After finishing his National Service in 1959 in the Royal Artillery as a B2 Radar Operator, he worked as a mill operative at Townhead Mill in Rochdale and travelled home each weekend to Heswall on a scooter borrowed from his sister. Whilst in Rochdale Monday to Friday he stayed in a bed and breakfast in the area of Milkstone Road and Drake Street. Peel was a vegetarian.
While working for the insurance company, he filed card programs for an early IBM 1410 computer (which led to his entry in Who's Who noting him as a former computer programmer), and he got his first radio job, albeit unpaid, working for WRR (AM) in Dallas. There, he presented the second hour of the Monday night programme Kat's Karavan, which was primarily hosted by the American singer & radio personality Jim Lowe. Following this, and as Beatlemania hit the United States, Peel got a job as the official Beatles correspondent with the Dallas radio station KLIF due to his connection to Liverpool. He later worked for KOMA in Oklahoma City, Oklahoma until 1965 when he moved to KMEN in San Bernardino, California, using the name John Ravencroft to present the breakfast show.
While in Dallas, in 1965, he married his first wife, Shirley Anne Milburn, in what Peel later described as a "mutual defence pact". The marriage was never happy and although she accompanied Peel back to Britain in 1967, they were soon separated. The divorce became final in 1973.
Peel's show was an outlet for the music of the UK underground scene. He played classic blues, folk music and psychedelic rock, with an emphasis on the new music emerging from Los Angeles and San Francisco. As important as the musical content of the programme was the personal—sometimes confessional—tone of Peel's presentation, and the listener participation it engendered. Underground events he had attended during his periods of shore leave, like the UFO Club and "The 14 Hour Technicolor Dream", together with causes célèbres like the drug "busts" of the Rolling Stones and John "Hoppy" Hopkins, were discussed between records. All this was far removed from Radio London's daytime format. Listeners sent Peel letters, poems, and records from their own collections, so that the programme became a vehicle for two-way communication; by the final week of Radio London he was receiving far more mail than any other DJ on the station.

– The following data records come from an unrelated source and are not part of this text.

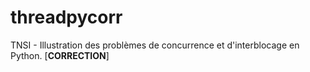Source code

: # threadpycorr
TNSI - Illustration des problèmes de concurrence et d'interblocage en Python. [**CORRECTION**]

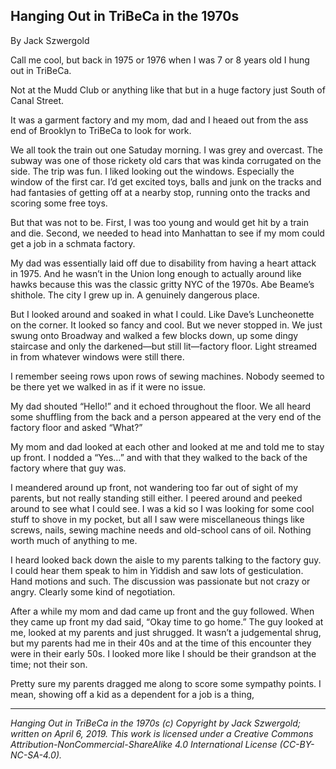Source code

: ## Hanging Out in TriBeCa in the 1970s

By Jack Szwergold

Call me cool, but back in 1975 or 1976 when I was 7 or 8 years old I hung out in TriBeCa.

Not at the Mudd Club or anything like that but in a huge factory just South of Canal Street.

It was a garment factory and my mom, dad and I heaed out from the ass end of Brooklyn to TriBeCa to look for work.

We all took the train out one Satuday morning. I was grey and overcast. The subway was one of those rickety old cars that was kinda corrugated on the side. The trip was fun. I liked looking out the windows. Especially the window of the first car. I’d get excited toys, balls and junk on the tracks and had fantasies of getting off at a nearby stop, running onto the tracks and scoring some free toys.

But that was not to be. First, I was too young and would get hit by a train and die. Second, we needed to head into Manhattan to see if my mom could get a job in a schmata factory.

My dad was essentially laid off due to disability from having a heart attack in 1975. And he wasn’t in the Union long enough to actually around like hawks because this was the classic gritty NYC of the 1970s. Abe Beame’s shithole. The city I grew up in. A genuinely dangerous place.

But I looked around and soaked in what I could. Like Dave’s Luncheonette on the corner. It looked so fancy and cool. But we never stopped in. We just swung onto Broadway and walked a few blocks down, up some dingy staircase and only the darkened—but still lit—factory floor. Light streamed in from whatever windows were still there.

I remember seeing rows upon rows of sewing machines. Nobody seemed to be there yet we walked in as if it were no issue.

My dad shouted “Hello!” and it echoed throughout the floor. We all heard some shuffling from the back and a person appeared at the very end of the factory floor and asked “What?”

My mom and dad looked at each other and looked at me and told me to stay up front. I nodded a “Yes…” and with that they walked to the back of the factory where that guy was.

I meandered around up front, not wandering too far out of sight of my parents, but not really standing still either. I peered around and peeked around to see what I could see. I was a kid so I was looking for some cool stuff to shove in my pocket, but all I saw were miscellaneous things like screws, nails, sewing machine needs and old-school cans of oil. Nothing worth much of anything to me.

I heard looked back down the aisle to my parents talking to the factory guy. I could hear them speak to him in Yiddish and saw lots of gesticulation. Hand motions and such. The discussion was passionate but not crazy or angry. Clearly some kind of negotiation.

After a while my mom and dad came up front and the guy followed. When they came up front my dad said, “Okay time to go home.” The guy looked at me, looked at my parents and just shrugged. It wasn’t a judgemental shrug, but my parents had me in their 40s and at the time of this encounter they were in their early 50s. I looked more like I should be their grandson at the time; not their son.

Pretty sure my parents dragged me along to score some sympathy points. I mean, showing off a kid as a dependent for a job is a thing, 

***

*Hanging Out in TriBeCa in the 1970s (c) Copyright by Jack Szwergold; written on April 6, 2019. This work is licensed under a Creative Commons Attribution-NonCommercial-ShareAlike 4.0 International License (CC-BY-NC-SA-4.0).*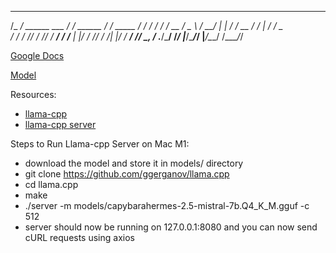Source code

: 
  ______                    ______            __         
 /_  __/_  ______  ___     / ____/   ______  / /   _____ 
  / / / / / / __ \/ _ \   / __/ | | / / __ \/ / | / / _ \
 / / / /_/ / /_/ /  __/  / /___ | |/ / /_/ / /| |/ /  __/
/_/  \__, / .___/\___/  /_____/ |___/\____/_/ |___/\___/ 
    /____/_/                                             



[Google Docs](https://docs.google.com/document/d/1rpS6eoXiWS2pz4CO6Unv7P4owfa87kCua4z94uJKJ1U/edit)

[Model](https://huggingface.co/TheBloke/CapybaraHermes-2.5-Mistral-7B-GGUF)

Resources:
- [llama-cpp](https://github.com/ggerganov/llama.cpp)
- [llama-cpp server](https://github.com/ggerganov/llama.cpp/blob/master/examples/server/README.md)

Steps to Run Llama-cpp Server on Mac M1:
- download the model and store it in models/ directory
- git clone https://github.com/ggerganov/llama.cpp
- cd llama.cpp
- make
- ./server -m models/capybarahermes-2.5-mistral-7b.Q4_K_M.gguf -c 512
- server should now be running on 127.0.0.1:8080 and you can now send cURL requests using axios
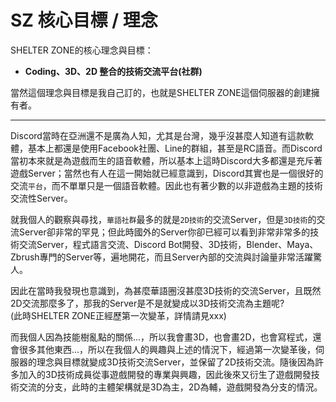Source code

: # SZ 核心目標 / 理念
SHELTER ZONE的核心理念與目標：

* **Coding、3D、2D 整合的技術交流平台(社群)**

當然這個理念與目標是我自己訂的，也就是SHELTER ZONE這個伺服器的創建擁有者。

---
Discord當時在亞洲還不是廣為人知，尤其是台灣，幾乎沒甚麼人知道有這款軟體，基本上都還是使用Facebook社團、Line的群組，甚至是RC語音。而Discord當初本來就是為遊戲而生的語音軟體，所以基本上這時Discord大多都還是充斥著遊戲Server；當然也有人在這一開始就已經意識到，Discord其實也是一個很好的交流`平台`，而不單單只是一個語音軟體。因此也有著少數的以非遊戲為主題的技術交流性Server。

就我個人的觀察與尋找，`華語社群`最多的就是`2D技術`的交流Server，但是`3D技術`的交流Server卻非常的罕見；但此時國外的Server你卻已經可以看到非常非常多的技術交流Server，程式語言交流、Discord Bot開發、3D技術，Blender、Maya、Zbrush專門的Server等，遍地開花，而且Server內部的交流與討論量非常活躍驚人。

因此在當時我發現也意識到，為甚麼華語圈沒甚麼3D技術的交流Server，且既然2D交流那麼多了，那我的Server是不是就變成以3D技術交流為主題呢? <br>
(此時SHELTER ZONE正經歷第一次變革，詳情請見xxx)

而我個人因為技能樹亂點的關係...，所以我會畫3D，也會畫2D，也會寫程式，還會很多其他東西...，所以在我個人的興趣與上述的情況下，經過第一次變革後，伺服器的理念與目標就變成3D技術交流Server，並保留了2D技術交流。隨後因為許多加入的3D技術成員從事遊戲開發的專業與興趣，因此後來又衍生了遊戲開發技術交流的分支，此時的主體架構就是3D為主，2D為輔，遊戲開發為分支的情況。
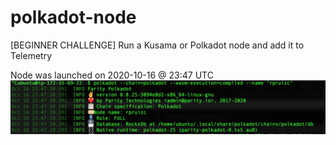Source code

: # polkadot-node
[BEGINNER CHALLENGE] Run a Kusama or Polkadot node and add it to Telemetry

Node was launched on 2020-10-16 @ 23:47 UTC
![node launched image](https://github.com/rpruizc/polkadot-node/blob/main/polkadot_node_launched.png)
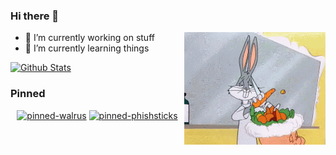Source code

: ### Hi there 👋

<img align="right" height="180px" alt="bugs" src="https://github.com/dunderhay/dunderhay/raw/master/bugs.gif" />

- 🔭 I’m currently working on stuff
- 🌱 I’m currently learning things

<div align="left">
    <a href="#"><img alt="Github Stats" src="https://github-readme-stats.vercel.app/api?username=dunderhay&show_icons=true&include_all_commits=true&count_private=true&theme=radical&hide_border=true" height="175px"/></a>
</div>


### Pinned 

<div align="center">
    <a href="#"><img alt="pinned-walrus" src="https://github-readme-stats.vercel.app/api/pin/?username=TeamWalrus&repo=Walrus&theme=radical" height="150px"/></a>
    <a href="#"><img alt="pinned-phishsticks" src="https://github-readme-stats.vercel.app/api/pin/?username=dunderhay&repo=Phishsticks&theme=radical" height="150px"/></a>
</div>
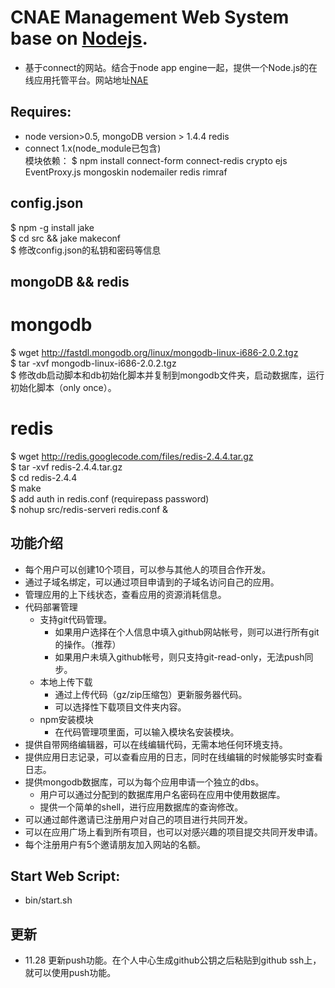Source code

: # CNAE Management Web System base on [Nodejs](http://nodejs.org).   
 * 基于connect的网站。结合于node app engine一起，提供一个Node.js的在线应用托管平台。网站地址[NAE](http://cnodejs.net)   
    
## Requires:  
 * node version>0.5, mongoDB version > 1.4.4 redis   
 * connect 1.x(node_module已包含)   
   模块依赖： $ npm install connect-form connect-redis crypto ejs EventProxy.js mongoskin nodemailer redis rimraf    
   
## config.json   
  $ npm -g install jake  
  $ cd src && jake makeconf   
  $ 修改config.json的私钥和密码等信息   
    
## mongoDB && redis   
   # mongodb   
   $ wget http://fastdl.mongodb.org/linux/mongodb-linux-i686-2.0.2.tgz   
   $ tar -xvf mongodb-linux-i686-2.0.2.tgz   
   $ 修改db启动脚本和db初始化脚本并复制到mongodb文件夹，启动数据库，运行初始化脚本（only once）。  

   # redis   
   $ wget http://redis.googlecode.com/files/redis-2.4.4.tar.gz   
   $ tar -xvf redis-2.4.4.tar.gz   
   $ cd redis-2.4.4   
   $ make   
   $ add auth in redis.conf (requirepass password)  
   $ nohup src/redis-serveri redis.conf &   
   
## 功能介绍  
* 每个用户可以创建10个项目，可以参与其他人的项目合作开发。
* 通过子域名绑定，可以通过项目申请到的子域名访问自己的应用。
* 管理应用的上下线状态，查看应用的资源消耗信息。
* 代码部署管理
    * 支持git代码管理。
        * 如果用户选择在个人信息中填入github网站帐号，则可以进行所有git的操作。（推荐）
        * 如果用户未填入github帐号，则只支持git-read-only，无法push同步。
    * 本地上传下载
        * 通过上传代码（gz/zip压缩包）更新服务器代码。
        * 可以选择性下载项目文件夹内容。
    * npm安装模块
        * 在代码管理项里面，可以输入模块名安装模块。
* 提供自带网络编辑器，可以在线编辑代码，无需本地任何环境支持。
* 提供应用日志记录，可以查看应用的日志，同时在线编辑的时候能够实时查看日志。
* 提供mongodb数据库，可以为每个应用申请一个独立的dbs。
    * 用户可以通过分配到的数据库用户名密码在应用中使用数据库。
    * 提供一个简单的shell，进行应用数据库的查询修改。
* 可以通过邮件邀请已注册用户对自己的项目进行共同开发。
* 可以在应用广场上看到所有项目，也可以对感兴趣的项目提交共同开发申请。
* 每个注册用户有5个邀请朋友加入网站的名额。
 
## Start Web Script:
 * bin/start.sh   

## 更新
 * 11.28 更新push功能。在个人中心生成github公钥之后粘贴到github ssh上， 就可以使用push功能。

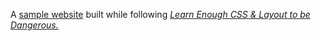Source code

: A [sample website](https://bencreating.github.io) built while following [*Learn Enough CSS & Layout to be Dangerous.*](https://www.learnenough.com/css-and-layout)
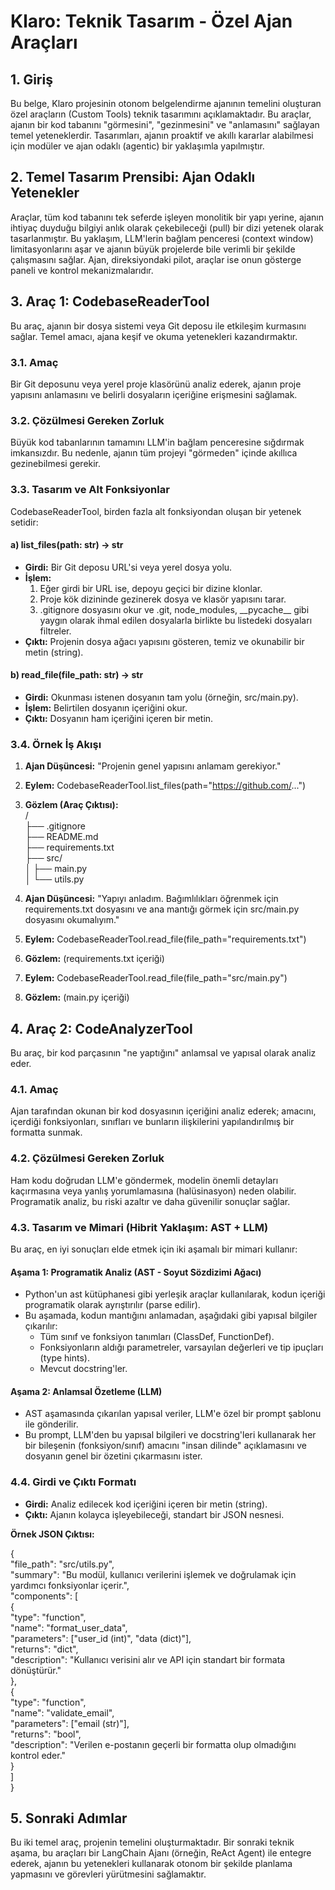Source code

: # **Klaro: Teknik Tasarım \- Özel Ajan Araçları**

## **1\. Giriş**

Bu belge, Klaro projesinin otonom belgelendirme ajanının temelini oluşturan özel araçların (Custom Tools) teknik tasarımını açıklamaktadır. Bu araçlar, ajanın bir kod tabanını "görmesini", "gezinmesini" ve "anlamasını" sağlayan temel yeteneklerdir. Tasarımları, ajanın proaktif ve akıllı kararlar alabilmesi için modüler ve ajan odaklı (agentic) bir yaklaşımla yapılmıştır.

## **2\. Temel Tasarım Prensibi: Ajan Odaklı Yetenekler**

Araçlar, tüm kod tabanını tek seferde işleyen monolitik bir yapı yerine, ajanın ihtiyaç duyduğu bilgiyi anlık olarak çekebileceği (pull) bir dizi yetenek olarak tasarlanmıştır. Bu yaklaşım, LLM'lerin bağlam penceresi (context window) limitasyonlarını aşar ve ajanın büyük projelerde bile verimli bir şekilde çalışmasını sağlar. Ajan, direksiyondaki pilot, araçlar ise onun gösterge paneli ve kontrol mekanizmalarıdır.

## **3\. Araç 1: CodebaseReaderTool**

Bu araç, ajanın bir dosya sistemi veya Git deposu ile etkileşim kurmasını sağlar. Temel amacı, ajana keşif ve okuma yetenekleri kazandırmaktır.

### **3.1. Amaç**

Bir Git deposunu veya yerel proje klasörünü analiz ederek, ajanın proje yapısını anlamasını ve belirli dosyaların içeriğine erişmesini sağlamak.

### **3.2. Çözülmesi Gereken Zorluk**

Büyük kod tabanlarının tamamını LLM'in bağlam penceresine sığdırmak imkansızdır. Bu nedenle, ajanın tüm projeyi "görmeden" içinde akıllıca gezinebilmesi gerekir.

### **3.3. Tasarım ve Alt Fonksiyonlar**

CodebaseReaderTool, birden fazla alt fonksiyondan oluşan bir yetenek setidir:

#### **a) list\_files(path: str) \-\> str**

* **Girdi:** Bir Git deposu URL'si veya yerel dosya yolu.  
* **İşlem:**  
  1. Eğer girdi bir URL ise, depoyu geçici bir dizine klonlar.  
  2. Proje kök dizininde gezinerek dosya ve klasör yapısını tarar.  
  3. .gitignore dosyasını okur ve .git, node\_modules, \_\_pycache\_\_ gibi yaygın olarak ihmal edilen dosyalarla birlikte bu listedeki dosyaları filtreler.  
* **Çıktı:** Projenin dosya ağacı yapısını gösteren, temiz ve okunabilir bir metin (string).

#### **b) read\_file(file\_path: str) \-\> str**

* **Girdi:** Okunması istenen dosyanın tam yolu (örneğin, src/main.py).  
* **İşlem:** Belirtilen dosyanın içeriğini okur.  
* **Çıktı:** Dosyanın ham içeriğini içeren bir metin.

### **3.4. Örnek İş Akışı**

1. **Ajan Düşüncesi:** "Projenin genel yapısını anlamam gerekiyor."  
2. **Eylem:** CodebaseReaderTool.list\_files(path="https://github.com/...")  
3. **Gözlem (Araç Çıktısı):**  
   /  
   ├── .gitignore  
   ├── README.md  
   ├── requirements.txt  
   ├── src/  
   │   ├── main.py  
   │   └── utils.py

4. **Ajan Düşüncesi:** "Yapıyı anladım. Bağımlılıkları öğrenmek için requirements.txt dosyasını ve ana mantığı görmek için src/main.py dosyasını okumalıyım."  
5. **Eylem:** CodebaseReaderTool.read\_file(file\_path="requirements.txt")  
6. **Gözlem:** (requirements.txt içeriği)  
7. **Eylem:** CodebaseReaderTool.read\_file(file\_path="src/main.py")  
8. **Gözlem:** (main.py içeriği)

## **4\. Araç 2: CodeAnalyzerTool**

Bu araç, bir kod parçasının "ne yaptığını" anlamsal ve yapısal olarak analiz eder.

### **4.1. Amaç**

Ajan tarafından okunan bir kod dosyasının içeriğini analiz ederek; amacını, içerdiği fonksiyonları, sınıfları ve bunların ilişkilerini yapılandırılmış bir formatta sunmak.

### **4.2. Çözülmesi Gereken Zorluk**

Ham kodu doğrudan LLM'e göndermek, modelin önemli detayları kaçırmasına veya yanlış yorumlamasına (halüsinasyon) neden olabilir. Programatik analiz, bu riski azaltır ve daha güvenilir sonuçlar sağlar.

### **4.3. Tasarım ve Mimari (Hibrit Yaklaşım: AST \+ LLM)**

Bu araç, en iyi sonuçları elde etmek için iki aşamalı bir mimari kullanır:

#### **Aşama 1: Programatik Analiz (AST \- Soyut Sözdizimi Ağacı)**

* Python'un ast kütüphanesi gibi yerleşik araçlar kullanılarak, kodun içeriği programatik olarak ayrıştırılır (parse edilir).  
* Bu aşamada, kodun mantığını anlamadan, aşağıdaki gibi yapısal bilgiler çıkarılır:  
  * Tüm sınıf ve fonksiyon tanımları (ClassDef, FunctionDef).  
  * Fonksiyonların aldığı parametreler, varsayılan değerleri ve tip ipuçları (type hints).  
  * Mevcut docstring'ler.

#### **Aşama 2: Anlamsal Özetleme (LLM)**

* AST aşamasında çıkarılan yapısal veriler, LLM'e özel bir prompt şablonu ile gönderilir.  
* Bu prompt, LLM'den bu yapısal bilgileri ve docstring'leri kullanarak her bir bileşenin (fonksiyon/sınıf) amacını "insan dilinde" açıklamasını ve dosyanın genel bir özetini çıkarmasını ister.

### **4.4. Girdi ve Çıktı Formatı**

* **Girdi:** Analiz edilecek kod içeriğini içeren bir metin (string).  
* **Çıktı:** Ajanın kolayca işleyebileceği, standart bir JSON nesnesi.

**Örnek JSON Çıktısı:**

{  
  "file\_path": "src/utils.py",  
  "summary": "Bu modül, kullanıcı verilerini işlemek ve doğrulamak için yardımcı fonksiyonlar içerir.",  
  "components": \[  
    {  
      "type": "function",  
      "name": "format\_user\_data",  
      "parameters": \["user\_id (int)", "data (dict)"\],  
      "returns": "dict",  
      "description": "Kullanıcı verisini alır ve API için standart bir formata dönüştürür."  
    },  
    {  
      "type": "function",  
      "name": "validate\_email",  
      "parameters": \["email (str)"\],  
      "returns": "bool",  
      "description": "Verilen e-postanın geçerli bir formatta olup olmadığını kontrol eder."  
    }  
  \]  
}

## **5\. Sonraki Adımlar**

Bu iki temel araç, projenin temelini oluşturmaktadır. Bir sonraki teknik aşama, bu araçları bir LangChain Ajanı (örneğin, ReAct Agent) ile entegre ederek, ajanın bu yetenekleri kullanarak otonom bir şekilde planlama yapmasını ve görevleri yürütmesini sağlamaktır.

After the closure of Radio London in 1967 Peel wrote a column under the title The Perfumed Garden for the underground newspaper the International Times (from autumn 1967 to mid-1969), in which he showed himself to be a committed, if critical, supporter of the ideals of the underground. A Perfumed Garden mailing list was set up by a group of keen listeners, which facilitated contacts and gave rise to numerous small-scale, local arts projects typical of the time, including the poetry magazine Sol.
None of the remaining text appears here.